*WHAT THIS TASK INVOLVES*:
The word "curva" occurs in some of the lines below; copy each of those lines.

Stored data
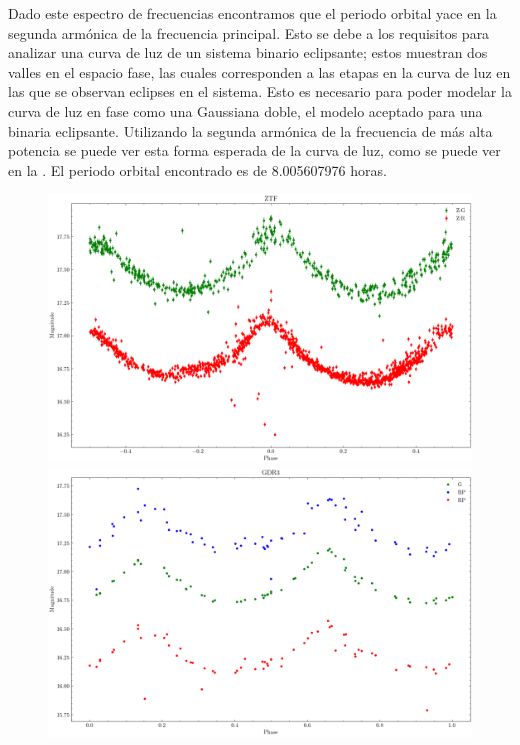 Dado este espectro de frecuencias encontramos que el periodo orbital yace en la
segunda armónica de la frecuencia principal. Esto se debe a los requisitos para
analizar una curva de luz de un sistema binario eclipsante; estos muestran dos
valles en el espacio fase, las cuales corresponden a las etapas en la curva de
luz en las que se observan eclipses en el sistema. Esto es necesario para poder
modelar la curva de luz en fase como una Gaussiana doble, el modelo aceptado
para una binaria eclipsante. %
Utilizando la segunda armónica de la frecuencia de más alta potencia se puede
ver esta forma esperada de la curva de luz, como se puede ver en la
. El periodo orbital encontrado es de
8.005607976 horas.

\begin{figure}[!h]
	\centering
	\includegraphics[scale=0.3]{Metodologia/Secciones/AnalisisPeriodo/Figures/ZTF Phase-Folded.png}
	\includegraphics[scale=0.3]{Metodologia/Secciones/AnalisisPeriodo/Figures/Gaia Phase-Folded.png}

\end{figure}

*EXERCISE RESULT*:
analizar una curva de luz de un sistema binario eclipsante; estos muestran dos
valles en el espacio fase, las cuales corresponden a las etapas en la curva de
modelar la curva de luz en fase como una Gaussiana doble, el modelo aceptado
ver esta forma esperada de la curva de luz, como se puede ver en la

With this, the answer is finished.